I am faced with the following problem:
I have a function called TrainModel that runs for a very long time on a single thread. When it finishes computing, it returns a function as an output argument, let's call it f. When I enquire the type of this f, Julia returns:
(generic function with 1 method)
(I am not sure of this last piece of information is useful to anyone reading this)
Now in a second step, I need to apply function f on a very large array of values. This is a step that I would like to parallelise. Having had started Julia with multiple processes, e.g.
julia -p 4
ideally, I would use:
pmap(f, my_values)
or perhaps:
aux = @parallel (hcat) for ii=1:100000000
f(my_values[ii])
end
Unfortunately, this doesn't work. Julia complains that the workers are not aware of the function f, i.e. I get a messsage:
ERROR: function f not defined on process 2
How can I make function f available to all workers? Obviously a "dirty" solution would be to run the time-consuming function TrainModel on all workers, like this perhaps:
@everywhere f = TrainModel( ... )
but this would be a waste of cpu when all I want is that just the result f is available to all workers.

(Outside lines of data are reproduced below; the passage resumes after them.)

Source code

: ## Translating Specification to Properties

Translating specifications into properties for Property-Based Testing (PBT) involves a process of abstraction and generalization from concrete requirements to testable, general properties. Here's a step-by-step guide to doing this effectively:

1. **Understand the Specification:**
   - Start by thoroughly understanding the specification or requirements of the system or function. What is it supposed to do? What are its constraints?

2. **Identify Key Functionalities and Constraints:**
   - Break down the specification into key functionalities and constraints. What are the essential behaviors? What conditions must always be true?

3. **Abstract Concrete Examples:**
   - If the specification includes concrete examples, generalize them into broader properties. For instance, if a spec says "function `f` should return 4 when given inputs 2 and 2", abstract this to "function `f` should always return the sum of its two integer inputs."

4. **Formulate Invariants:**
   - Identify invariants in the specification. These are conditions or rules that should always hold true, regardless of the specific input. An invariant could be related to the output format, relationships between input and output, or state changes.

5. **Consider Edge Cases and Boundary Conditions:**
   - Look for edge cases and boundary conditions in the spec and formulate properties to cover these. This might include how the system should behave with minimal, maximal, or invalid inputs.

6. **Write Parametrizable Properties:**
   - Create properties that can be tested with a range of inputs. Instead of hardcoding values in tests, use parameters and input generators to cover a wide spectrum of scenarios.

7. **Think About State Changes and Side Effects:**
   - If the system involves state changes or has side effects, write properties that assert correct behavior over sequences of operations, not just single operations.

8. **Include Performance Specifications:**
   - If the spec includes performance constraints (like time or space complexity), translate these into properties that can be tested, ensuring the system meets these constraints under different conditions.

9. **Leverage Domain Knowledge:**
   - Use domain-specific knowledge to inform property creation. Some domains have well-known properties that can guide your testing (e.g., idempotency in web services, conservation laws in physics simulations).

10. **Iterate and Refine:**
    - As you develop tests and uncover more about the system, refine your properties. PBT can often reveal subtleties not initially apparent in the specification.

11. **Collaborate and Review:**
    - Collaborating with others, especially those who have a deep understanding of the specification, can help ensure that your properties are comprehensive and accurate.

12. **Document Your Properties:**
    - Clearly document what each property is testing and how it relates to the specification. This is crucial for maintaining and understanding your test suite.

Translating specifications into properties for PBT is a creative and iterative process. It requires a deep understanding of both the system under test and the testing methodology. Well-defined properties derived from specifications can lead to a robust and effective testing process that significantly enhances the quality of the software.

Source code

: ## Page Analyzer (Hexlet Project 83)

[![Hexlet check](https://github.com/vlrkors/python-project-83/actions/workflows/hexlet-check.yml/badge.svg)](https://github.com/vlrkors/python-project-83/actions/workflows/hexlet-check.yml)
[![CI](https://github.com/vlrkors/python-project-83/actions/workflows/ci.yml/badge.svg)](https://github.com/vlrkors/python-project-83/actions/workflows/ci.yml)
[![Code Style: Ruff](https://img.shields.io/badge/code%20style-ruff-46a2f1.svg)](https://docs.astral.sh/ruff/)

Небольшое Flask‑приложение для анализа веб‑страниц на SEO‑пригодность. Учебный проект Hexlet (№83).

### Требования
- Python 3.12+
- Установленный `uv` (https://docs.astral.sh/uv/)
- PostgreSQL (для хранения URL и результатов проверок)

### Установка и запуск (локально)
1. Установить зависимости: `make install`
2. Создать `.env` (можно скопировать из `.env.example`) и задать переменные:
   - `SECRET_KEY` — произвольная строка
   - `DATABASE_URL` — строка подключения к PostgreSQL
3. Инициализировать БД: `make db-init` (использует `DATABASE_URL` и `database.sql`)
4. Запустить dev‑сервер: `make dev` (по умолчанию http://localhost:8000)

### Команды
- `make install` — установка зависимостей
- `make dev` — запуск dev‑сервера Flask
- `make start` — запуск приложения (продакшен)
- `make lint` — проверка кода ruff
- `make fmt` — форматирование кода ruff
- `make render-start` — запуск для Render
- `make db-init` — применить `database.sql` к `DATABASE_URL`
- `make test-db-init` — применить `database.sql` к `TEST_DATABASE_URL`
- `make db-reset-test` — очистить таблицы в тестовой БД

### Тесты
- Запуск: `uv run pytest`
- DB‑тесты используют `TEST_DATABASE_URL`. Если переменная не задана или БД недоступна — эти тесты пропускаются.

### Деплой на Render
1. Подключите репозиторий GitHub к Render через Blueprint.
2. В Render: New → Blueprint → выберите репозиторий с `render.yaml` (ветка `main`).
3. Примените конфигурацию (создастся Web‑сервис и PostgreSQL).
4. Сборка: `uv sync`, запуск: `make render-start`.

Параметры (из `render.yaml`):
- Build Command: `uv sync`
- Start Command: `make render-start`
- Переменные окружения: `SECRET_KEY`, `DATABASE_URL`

Though I searched for posts with similar problems, so far I could not find an answer...
Thanks in advance! best,
N.
The approach to return the function seems elegant but unfortunately, unlike JavaScript, Julia does not resolve all the variables when creating the functions. Technically, your training function could produce the source code of the function with literal values for all the trained parameters. Then pass it to each of the worker processes, which can parse it in their environment to a callable function.
I suggest to return a data structure that contains all the information to produce the trained function: weights of an ANN, support vectors, decision rules ... Define a the "trained" function on the worker processes, such that it will utilized the trained parameters. You might want to have the ability of saving the results of the training to disk anyway, so that you can easily re-produce your computations.